Métaponte

Métaponte, dans le golfe de Tarente.

Métaponte ou Metapontion ou Metapontum, en grec ancien Μεταπόντιον, aujourd'hui Metaponto / Bernalda, dans la province de Matera, en Basilicate, est une ancienne cité grecque du sud de l’Italie antique, aux confins orientaux du golfe de Tarente. C'est l'une des plus importantes colonies grecques de la Grande Grèce, fondée au VIIe siècle av. J.-C.

Florissante et parée de nombreux monuments (temples urbains et extra-urbains, théâtre / ecclesiastérion), Métaponte fut à la pointe des relations entre Grecs et indigènes d'Italie méridionale, notamment avec les Œnôtres, puis les Lucaniens à la suite de leur formation au Ve siècle.

Les Romains s’emparèrent de la ville en 270 av. J.-C., après avoir conquis toute l'Italie méridionale au cours des guerres l'opposant à Pyrrhus d'Épire et la prise de Tarente en 272 av. J.-C. Pendant la deuxième guerre punique, Métaponte se rallia à Hannibal en 215, mais fut reprise par les Romains en 207. Les esclaves révoltés dirigés par Spartacus la pillèrent en 73 ou 72 av. J.-C.[1].

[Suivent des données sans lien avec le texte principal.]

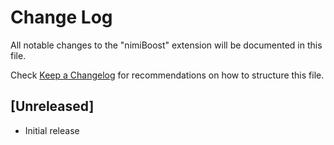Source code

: # Change Log

All notable changes to the "nimiBoost" extension will be documented in this file.

Check [Keep a Changelog](http://keepachangelog.com/) for recommendations on how to structure this file.

## [Unreleased]

- Initial release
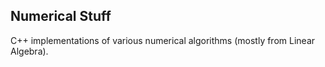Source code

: ## Numerical Stuff

C++ implementations of various numerical algorithms (mostly from Linear Algebra). 
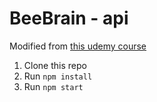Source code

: # BeeBrain - api
Modified from [this udemy course](https://www.udemy.com/the-complete-web-developer-zero-to-mastery/)

1. Clone this repo
2. Run `npm install`
3. Run `npm start`
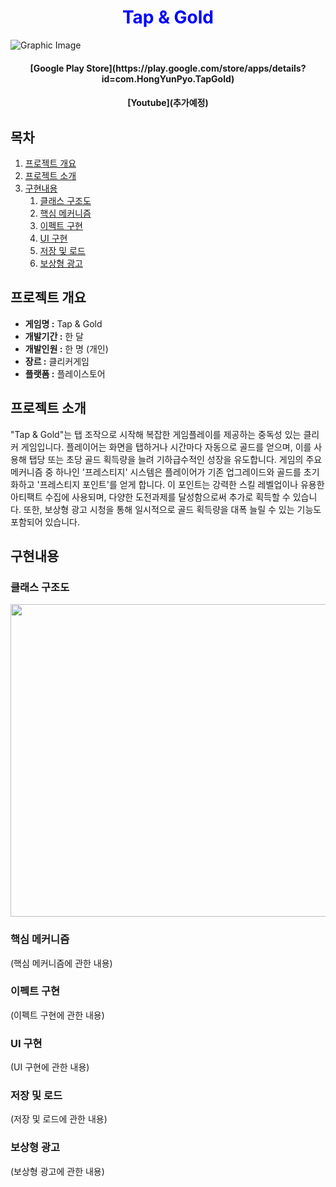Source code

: <h1 align="center" style="color: blue"><b>Tap & Gold</b></h1>

![Graphic Image](https://github.com/yunpu1004/Tap_N_Gold/assets/53960432/de6cebd1-a1b3-4c56-ba01-ca90233c7181)

<h4 align="center"><b>[Google Play Store](https://play.google.com/store/apps/details?id=com.HongYunPyo.TapGold)</b></h1> 
<h4 align="center"><b>[Youtube](추가예정)</b></h1> 

## 목차
1. [프로젝트 개요](#프로젝트-개요)
2. [프로젝트 소개](#프로젝트-소개)
3. [구현내용](#구현내용)
   1. [클래스 구조도](#클래스-구조도)
   2. [핵심 메커니즘](#핵심-메커니즘)
   3. [이펙트 구현](#이펙트-구현)
   4. [UI 구현](#ui-구현)
   5. [저장 및 로드](#저장-및-로드)
   6. [보상형 광고](#보상형-광고)


## 프로젝트 개요
- **게임명 :** Tap & Gold
- **개발기간 :** 한 달
- **개발인원 :** 한 명 (개인)
- **장르 :** 클리커게임
- **플랫폼 :** 플레이스토어

## 프로젝트 소개
"Tap & Gold"는 탭 조작으로 시작해 복잡한 게임플레이를 제공하는 중독성 있는 클리커 게임입니다. 플레이어는 화면을 탭하거나 시간마다 자동으로 골드를 얻으며, 이를 사용해 탭당 또는 초당 골드 획득량을 늘려 기하급수적인 성장을 유도합니다. 게임의 주요 메커니즘 중 하나인 '프레스티지' 시스템은 플레이어가 기존 업그레이드와 골드를 초기화하고 '프레스티지 포인트'를 얻게 합니다. 이 포인트는 강력한 스킬 레벨업이나 유용한 아티팩트 수집에 사용되며, 다양한 도전과제를 달성함으로써 추가로 획득할 수 있습니다. 또한, 보상형 광고 시청을 통해 일시적으로 골드 획득량을 대폭 늘릴 수 있는 기능도 포함되어 있습니다.

## 구현내용
### 클래스 구조도
<p align="center"><img src="https://github.com/yunpu1004/Tap_N_Gold/assets/53960432/e874f96a-63c7-42ec-b69c-77a5e531e190" width="600" height="500"></p>



### 핵심 메커니즘
(핵심 메커니즘에 관한 내용)

### 이펙트 구현
(이펙트 구현에 관한 내용)

### UI 구현
(UI 구현에 관한 내용)

### 저장 및 로드
(저장 및 로드에 관한 내용)

### 보상형 광고
(보상형 광고에 관한 내용)
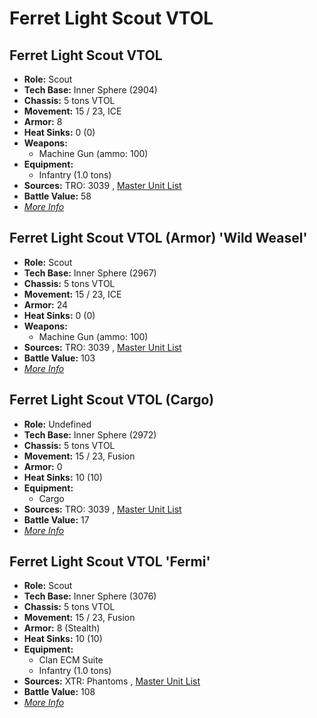 # Ferret Light Scout VTOL 

## Ferret Light Scout VTOL 

- **Role:** Scout 
- **Tech Base:** Inner Sphere (2904) 
- **Chassis:** 5 tons VTOL 
- **Movement:** 15 / 23, ICE 
- **Armor:** 8 
- **Heat Sinks:** 0 (0) 
- **Weapons:** 
  - Machine Gun (ammo: 100) 
- **Equipment:** 
  - Infantry (1.0 tons) 
- **Sources:** TRO: 3039 , [Master Unit List](http://masterunitlist.info/Unit/Details/1060) 
- **Battle Value:** 58 
- [*More Info*](ferret_light_scout_vtol/ferret_light_scout_vtol.md) 

## Ferret Light Scout VTOL (Armor) 'Wild Weasel' 

- **Role:** Scout 
- **Tech Base:** Inner Sphere (2967) 
- **Chassis:** 5 tons VTOL 
- **Movement:** 15 / 23, ICE 
- **Armor:** 24 
- **Heat Sinks:** 0 (0) 
- **Weapons:** 
  - Machine Gun (ammo: 100) 
- **Sources:** TRO: 3039 , [Master Unit List](http://masterunitlist.info/Unit/Details/1058) 
- **Battle Value:** 103 
- [*More Info*](ferret_light_scout_vtol/ferret_light_scout_vtol_armor_wild_weasel.md) 

## Ferret Light Scout VTOL (Cargo) 

- **Role:** Undefined 
- **Tech Base:** Inner Sphere (2972) 
- **Chassis:** 5 tons VTOL 
- **Movement:** 15 / 23, Fusion 
- **Armor:** 0 
- **Heat Sinks:** 10 (10) 
- **Equipment:** 
  - Cargo 
- **Sources:** TRO: 3039 , [Master Unit List](http://masterunitlist.info/Unit/Details/1059) 
- **Battle Value:** 17 
- [*More Info*](ferret_light_scout_vtol/ferret_light_scout_vtol_cargo.md) 

## Ferret Light Scout VTOL 'Fermi' 

- **Role:** Scout 
- **Tech Base:** Inner Sphere (3076) 
- **Chassis:** 5 tons VTOL 
- **Movement:** 15 / 23, Fusion 
- **Armor:** 8 (Stealth) 
- **Heat Sinks:** 10 (10) 
- **Equipment:** 
  - Clan ECM Suite 
  - Infantry (1.0 tons) 
- **Sources:** XTR: Phantoms , [Master Unit List](http://masterunitlist.info/Unit/Details/5605) 
- **Battle Value:** 108 
- [*More Info*](ferret_light_scout_vtol/ferret_light_scout_vtol_fermi.md) 

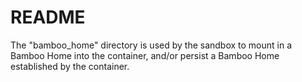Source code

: # README 
The "bamboo_home" directory is used by the sandbox to mount in a Bamboo Home into the container, and/or persist a Bamboo Home established by the container.
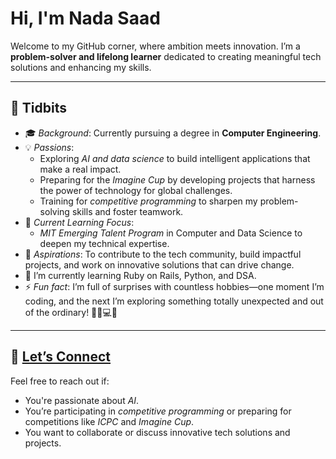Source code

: # Hi, I'm Nada Saad

Welcome to my GitHub corner, where ambition meets innovation. I’m a **problem-solver and lifelong learner** dedicated to creating meaningful tech solutions 
and enhancing my skills.

---

## 🌟 Tidbits

- 🎓 *Background*: Currently pursuing a degree in **Computer Engineering**.
- 💡 *Passions*:
  - Exploring *AI and data science* to build intelligent applications that make 
    a real impact.
  - Preparing for the *Imagine Cup* by developing projects that harness the 
    power of technology for global challenges.
  - Training for *competitive programming* to sharpen my problem-solving 
    skills and foster teamwork.
- 🧠 *Current Learning Focus*:
  - *MIT Emerging Talent Program* in Computer and Data Science to deepen my 
    technical expertise.
- 💪 *Aspirations*: To contribute to the tech community, build impactful 
    projects, and work on innovative solutions that can drive change.
- 🌱 I’m currently learning Ruby on Rails, Python, and DSA.
- ⚡ *Fun fact*: I’m full of surprises with countless hobbies—one moment I’m 
    coding, and the next I’m exploring something totally unexpected and out 
    of the ordinary! 🎨🚀💻🌀

---

## 💬 [Let’s Connect](https://www.linkedin.com/in/nada-saad365/)

Feel free to reach out if:

- You're passionate about *AI*.
- You’re participating in *competitive programming* or preparing for 
  competitions like *ICPC* and *Imagine Cup*.
- You want to collaborate or discuss innovative tech solutions and projects.
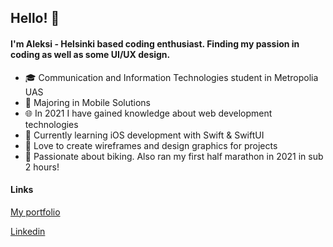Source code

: ## Hello! 👋

#### I'm Aleksi - Helsinki based coding enthusiast. Finding my passion in coding as well as some UI/UX design.

- 🎓  Communication and Information Technologies student in Metropolia UAS
- 📱  Majoring in Mobile Solutions
- 🌐  In 2021 I have gained knowledge about web development technologies
-   Currently learning iOS development with Swift & SwiftUI
- 🌄  Love to create wireframes and design graphics for projects
- 🚴  Passionate about biking. Also ran my first half marathon in 2021 in sub 2 hours!

#### Links
[My portfolio](https://portfolio-b1638.web.app/)

[Linkedin](https://www.linkedin.com/in/aleksi-kosonen-194643201/)
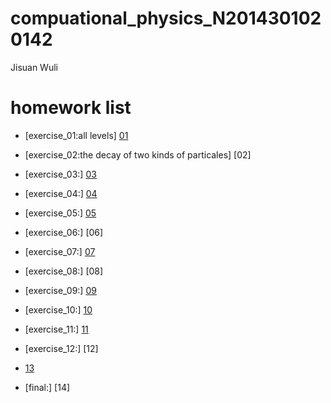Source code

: # compuational_physics_N2014301020142
Jisuan Wuli

# homework list
* [exercise_01:all levels] [01]

* [exercise_02:the decay of two kinds of particales] [02]

* [exercise_03:] [03]

* [exercise_04:] [04]

* [exercise_05:] [05]

* [exercise_06:] [06]

* [exercise_07:] [07]

* [exercise_08:] [08]

* [exercise_09:] [09]

* [exercise_10:] [10]

* [exercise_11:] [11]

* [exercise_12:] [12]
* [13]
* [final:] [14]

[01]:
[02]:
[03]:https://github.com/asyellow/compuational_physics_N2014301020142/blob/master/03.md
[04]:https://github.com/asyellow/compuational_physics_N2014301020142/blob/master/04.md
[05]:
[06]:
[07]:
[08]:
[09]:https://github.com/asyellow/compuational_physics_N2014301020142/blob/master/09.md
[10]:https://github.com/asyellow/compuational_physics_N2014301020142/blob/master/10.md
[11]:
[12]:
[13]:
[14]:
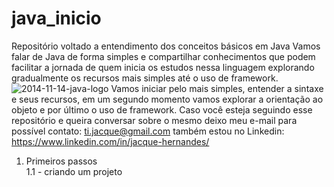# java_inicio
Repositório voltado a entendimento dos conceitos básicos em Java
Vamos falar de Java de forma simples e compartilhar conhecimentos que  podem facilitar a jornada de quem inicia os estudos nessa linguagem explorando gradualmente os recursos mais simples até o uso de framework.
<img src="https://i.ibb.co/16nvgsJ/2014-11-14-java-logo.webp" alt="2014-11-14-java-logo" border="0">
Vamos iniciar pelo mais simples, entender a sintaxe e seus recursos, em um segundo momento vamos explorar a orientação ao objeto e por último o uso de framework. Caso você esteja seguindo esse repositório e queira conversar sobre o mesmo deixo meu e-mail para possível contato: ti.jacque@gmail.com também estou no Linkedin: <a href="https://www.linkedin.com/in/jacque-hernandes/" target="_blank">  https://www.linkedin.com/in/jacque-hernandes/ </a> 

1. Primeiros passos <br>
1.1 - criando um projeto

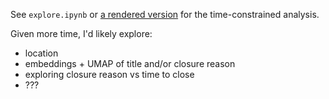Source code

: See `explore.ipynb` or [a rendered version](https://nbsanity.com/static/23da61bbe2f5632e51e93974da0ce98f/explore.html) for the time-constrained analysis.

Given more time, I'd likely explore:
* location
* embeddings + UMAP of title and/or closure reason
* exploring closure reason vs time to close
* ???
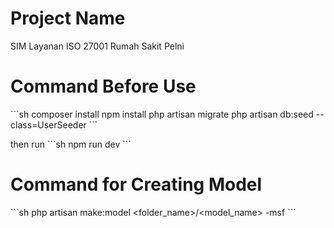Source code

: # Project Name
SIM Layanan ISO 27001 Rumah Sakit Pelni

# Command Before Use
\`\`\`sh
composer install
npm install
php artisan migrate
php artisan db:seed --class=UserSeeder
\`\`\`

then run
\`\`\`sh
npm run dev
\`\`\`

# Command for Creating Model
\`\`\`sh
php artisan make:model <folder_name>/<model_name> -msf
\`\`\`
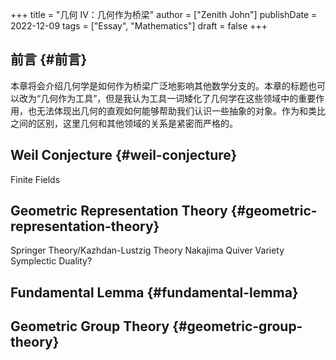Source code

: +++
title = "几何 IV：几何作为桥梁"
author = ["Zenith John"]
publishDate = 2022-12-09
tags = ["Essay", "Mathematics"]
draft = false
+++

## 前言 {#前言}

本章将会介绍几何学是如何作为桥梁广泛地影响其他数学分支的。本章的标题也可以改为“几何作为工具”，但是我认为工具一词矮化了几何学在这些领域中的重要作用，也无法体现出几何的直观如何能够帮助我们认识一些抽象的对象。作为和类比之间的区别，这里几何和其他领域的关系是紧密而严格的。


## Weil Conjecture {#weil-conjecture}

Finite Fields


## Geometric Representation Theory {#geometric-representation-theory}

Springer Theory/Kazhdan-Lustzig Theory
Nakajima Quiver Variety
Symplectic Duality?


## Fundamental Lemma {#fundamental-lemma}


## Geometric Group Theory {#geometric-group-theory}
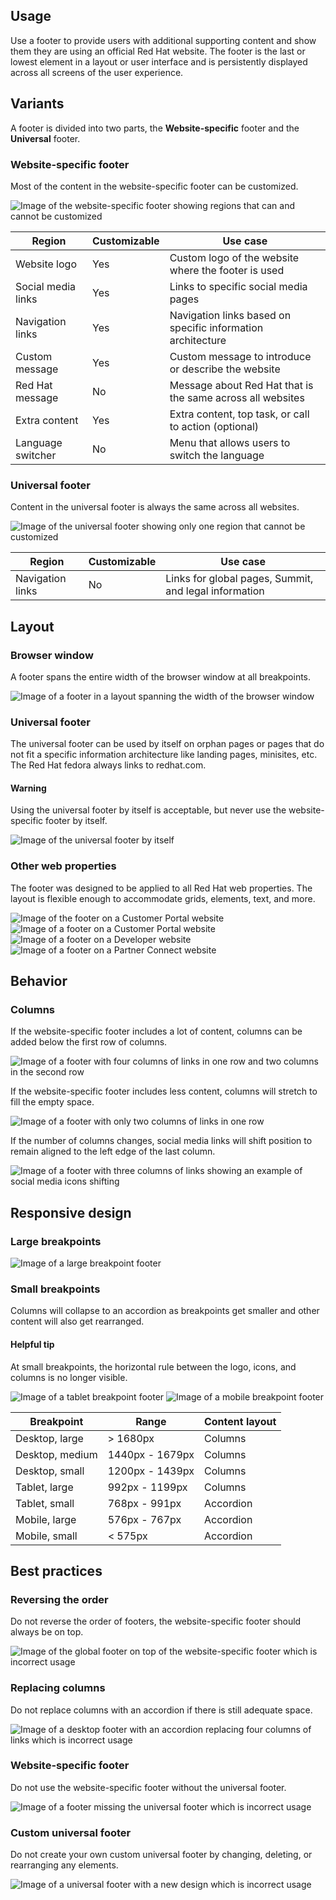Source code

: ## Usage

Use a footer to provide users with additional supporting content and show them 
they are using an official Red Hat website. The footer is the last or lowest 
element in a layout or user interface and is persistently displayed across all 
screens of the user experience.

## Variants

A footer is divided into two parts, the **Website-specific** footer and the 
**Universal** footer.

### Website-specific footer 

Most of the content in the website-specific footer can be customized.

<uxdot-example width-adjustment="968px" variant="full" alignment="left" no-border>
  <img src="../footer-variant-website-specific.png" alt="Image of the website-specific footer showing regions that can and cannot be customized">
</uxdot-example>

<rh-table>
  <table>
    <thead>
      <tr>
        <th scope="col" data-label="Region">Region</th>
        <th scope="col" data-label="Customizable">Customizable</th>
        <th scope="col" data-label="Use case">Use case</th>
      </tr>
    </thead>
    <tbody>
      <tr>
        <td data-label="Region">Website logo</td>
        <td data-label="Customizable">Yes</td>
        <td data-label="Use case">Custom logo of the website where the footer is used</td>
      </tr>
      <tr>
        <td data-label="Region">Social media links</td>
        <td data-label="Customizable">Yes</td>
        <td data-label="Use case">Links to specific social media pages</td>
      </tr>
      <tr>
        <td data-label="Region">Navigation links</td>
        <td data-label="Customizable">Yes</td>
        <td data-label="Use case">Navigation links based on specific information architecture</td>
      </tr>
      <tr>
        <td data-label="Region">Custom message</td>
        <td data-label="Customizable">Yes</td>
        <td data-label="Use case">Custom message to introduce or describe the website</td>
      </tr>
      <tr>
        <td data-label="Region">Red Hat message</td>
        <td data-label="Customizable">No</td>
        <td data-label="Use case">Message about Red Hat that is the same across all websites</td>
      </tr>
      <tr>
        <td data-label="Region">Extra content</td>
        <td data-label="Customizable">Yes</td>
        <td data-label="Use case">Extra content, top task, or call to action (optional)</td>
      </tr>
      <tr>
        <td data-label="Region">Language switcher</td>
        <td data-label="Customizable">No</td>
        <td data-label="Use case">Menu that allows users to switch the language</td>
      </tr>
    </tbody>
  </table>
</rh-table>


### Universal footer

Content in the universal footer is always the same across all websites.

<uxdot-example width-adjustment="968px" variant="full" alignment="left" no-border>
  <img src="../footer-variant-universal.png" alt="Image of the universal footer showing only one region that cannot be customized">
</uxdot-example>

<rh-table>
  <table>
    <thead>
      <tr>
        <th scope="col" data-label="Region">Region</th>
        <th scope="col" data-label="Customizable">Customizable</th>
        <th scope="col" data-label="Use case">Use case</th>
      </tr>
    </thead>
    <tbody>
      <tr>
        <td data-label="Region">Navigation links</td>
        <td data-label="Customizable">No</td>
        <td data-label="Use case">Links for global pages, Summit, and legal information</td>
      </tr>
    </tbody>
  </table>
</rh-table>

## Layout

### Browser window

A footer spans the entire width of the browser window at all breakpoints.

<uxdot-example width-adjustment="968px" variant="full" alignment="left" no-border>
  <img src="../footer-layout-browser-window.png" alt="Image of a footer in a layout spanning the width of the browser window">
</uxdot-example>


### Universal footer

The universal footer can be used by itself on orphan pages or pages that do not 
fit a specific information architecture like landing pages, minisites, etc. The 
Red Hat fedora always links to redhat.com.

<rh-alert state="warning">
  <h4 slot="header">Warning</h4>
  <p>Using the universal footer by itself is acceptable, but never use the website-specific footer by itself.</p>
</rh-alert>

<uxdot-example width-adjustment="968px" variant="full" alignment="left" no-border>
  <img src="../footer-layout-universal-footer.png" alt="Image of the universal footer by itself">
</uxdot-example>

### Other web properties

The footer was designed to be applied to all Red Hat web properties. The layout 
is flexible enough to accommodate grids, elements, text, and more.

<uxdot-example width-adjustment="968px" variant="full" alignment="left" no-border>
  <img src="../footer-layout-other-web-properties.png" alt="Image of the footer on a Customer Portal website">
</uxdot-example>

<uxdot-example width-adjustment="968px" variant="full" alignment="left" no-border>
  <img src="../footer-layout-customer-portal.png" alt="Image of a footer on a Customer Portal website">
</uxdot-example>

<uxdot-example width-adjustment="968px" variant="full" alignment="left" no-border>
  <img src="../footer-layout-developer.png" alt="Image of a footer on a Developer website">
</uxdot-example>

<uxdot-example width-adjustment="968px" variant="full" alignment="left" no-border>
  <img src="../footer-layout-partner-connect.png" alt="Image of a footer on a Partner Connect website">
</uxdot-example>


## Behavior

### Columns

If the website-specific footer includes a lot of content, columns can be added 
below the first row of columns.

<uxdot-example width-adjustment="968px" variant="full" alignment="left" no-border>
  <img src="../footer-behavior-columns-two-rows.png" alt="Image of a footer with four columns of links in one row and two columns in the second row">
</uxdot-example>

If the website-specific footer includes less content, columns will stretch to 
fill the empty space.

<uxdot-example width-adjustment="968px" variant="full" alignment="left" no-border>
  <img src="../footer-behavior-columns-less-content.png" alt="Image of a footer with only two columns of links in one row">
</uxdot-example>


If the number of columns changes, social media links will shift position to 
remain aligned to the left edge of the last column.

<uxdot-example width-adjustment="968px" variant="full" alignment="left" no-border>
  <img src="../footer-behavior-columns-social-media-icons.png" alt="Image of a footer with three columns of links showing an example of social media icons shifting">
</uxdot-example>

## Responsive design

### Large breakpoints

<uxdot-example width-adjustment="968px" variant="full" alignment="left" no-border>
  <img src="../footer-responsive-large-breakpoints.png" alt="Image of a large breakpoint footer">
</uxdot-example>


### Small breakpoints

Columns will collapse to an accordion as breakpoints get smaller and other 
content will also get rearranged.

<rh-alert state="info">
  <h4 slot="header">Helpful tip</h4>
  <p>At small breakpoints, the horizontal rule between the logo, icons, and columns is no longer visible.</p>
</rh-alert>

<uxdot-example width-adjustment="768px" variant="full" alignment="left" no-border>
  <img src="../footer-responsive-small-breakpoints-a.png" alt="Image of a tablet breakpoint footer">
</uxdot-example>

<uxdot-example width-adjustment="360px" variant="full" alignment="left" no-border>
  <img src="../footer-responsive-small-breakpoints-b.png" alt="Image of a mobile breakpoint footer">
</uxdot-example>

<rh-table>
  <table>
    <thead>
      <tr>
        <th scope="col" data-label="Breakpoint">Breakpoint</th>
        <th scope="col" data-label="Range">Range</th>
        <th scope="col" data-label="Content layout">Content layout</th>
      </tr>
    </thead>
    <tbody>
      <tr>
        <td data-label="Breakpoint">Desktop, large</td>
        <td data-label="Range">> 1680px</td>
        <td data-label="Content layout">Columns</td>
      </tr>
      <tr>
        <td data-label="Breakpoint">Desktop, medium</td>
        <td data-label="Range">1440px - 1679px</td>
        <td data-label="Content layout">Columns</td>
      </tr>
      <tr>
        <td data-label="Breakpoint">Desktop, small</td>
        <td data-label="Range">1200px - 1439px</td>
        <td data-label="Content layout">Columns</td>
      </tr>
      <tr>
        <td data-label="Breakpoint">Tablet, large</td>
        <td data-label="Range">992px - 1199px</td>
        <td data-label="Content layout">Columns</td>
      </tr>
      <tr>
        <td data-label="Breakpoint">Tablet, small</td>
        <td data-label="Range">768px - 991px</td>
        <td data-label="Content layout">Accordion</td>
      </tr>
      <tr>
        <td data-label="Breakpoint">Mobile, large</td>
        <td data-label="Range">576px - 767px</td>
        <td data-label="Content layout">Accordion</td>
      </tr>
      <tr>
        <td data-label="Breakpoint">Mobile, small</td>
        <td data-label="Range">< 575px</td>
        <td data-label="Content layout">Accordion</td>
      </tr>
    </tbody>
  </table>
</rh-table>

## Best practices

### Reversing the order

Do not reverse the order of footers, the website-specific footer should always 
be on top.

<uxdot-example width-adjustment="968px" danger>
  <img src="../footer-best-practice-1.png" alt="Image of the global footer on top of the website-specific footer which is incorrect usage">
</uxdot-example>


### Replacing columns

Do not replace columns with an accordion if there is still adequate space.

<uxdot-example width-adjustment="968px" danger>
  <img src="../footer-best-practice-2.png" alt="Image of a desktop footer with an accordion replacing four columns of links which is incorrect usage">
</uxdot-example>


### Website-specific footer

Do not use the website-specific footer without the universal footer.

<uxdot-example width-adjustment="968px" danger>
  <img src="../footer-best-practice-3.png" alt="Image of a footer missing the universal footer which is incorrect usage">
</uxdot-example>


### Custom universal footer

Do not create your own custom universal footer by changing, deleting, or 
rearranging any elements.

<uxdot-example width-adjustment="968px" danger>
  <img src="../footer-best-practice-4.png" alt="Image of a universal footer with a new design which is incorrect usage">
</uxdot-example>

La ville et son organisation territoriale sont connues par les nombreuses fouilles réalisées aux XIXe et XXe siècles. Son monument le plus célèbre est le temple d'Héra, aussi appelé « Tables Palatines » (Tavole Palatine). On connaît par ailleurs de nombreuses nécropoles périurbaines et rurales (Pantanello, fouillée par diverses équipes américaines dans la seconde moitié du XXe siècle), attestant d'une organisation cadastrale de la chôra de la cité, en lien avec le plan hippodaméen du centre urbain.

Fondation[modifier | modifier le code]

Le temple d'Héra (ou « Tables palatines »), à Métaponte. Milieu du VIe siècle av. J.-C.

Métaponte fut probablement fondée a nihilo autour de 700/690 av. J.-C[2] par des Grecs provenant de Crotone et de Sybaris. Cette date reste toutefois discutée. Les chercheurs ont aussi évoqué une création de la cité aux alentours de 650/640 av. J.-C.[3] ou encore vers 630 av. J.-C.[4]. La création de cette colonie répond à une demande de Sybaris[5], inquiète devant l'expansion du territoire de Tarente[6]. Il est probable que Métaponte fut fondée à la suite de conflits avec les Grecs de Tarente, ainsi qu'avec le peuple italique des Œnôtres. Cette installation des Achéens et la création de Métaponte semblent par ailleurs avoir été concomitantes à l'abandon du site de l'Incoronata. Un traité venant sceller la paix aurait attribué la cité de Métaponte aux Grecs de Crotone et de Sybaris[7].

Dès l'époque archaïque, le terroir rural de Métaponte a été cadastré sur plus de 10 000 ha divisés en lots rectangulaires réguliers d'environ 6 ha chacun, séparés par des chemins rectilignes et des fossés de drainage. Chacun de ces lots portait des bâtiments d'exploitation avec habitat rural permanent au moins depuis le VIe siècle av. J.-C. Le corps civique étant limité dans ces cités d'Occident, on estime à environ 1 300 le nombre de ces lots agricoles. Comme par ailleurs l'axe principal du cadastre de Métaponte se greffe sur l'enceinte de la ville, il est probable que cette organisation du terroir agricole prolongeait l'organisation de l'espace urbain. La campagne métapontine possède à partir du milieu du IVe siècle av. J.-C. un habitat rural permanent, attestant une stabilisation dans la sécurité[8].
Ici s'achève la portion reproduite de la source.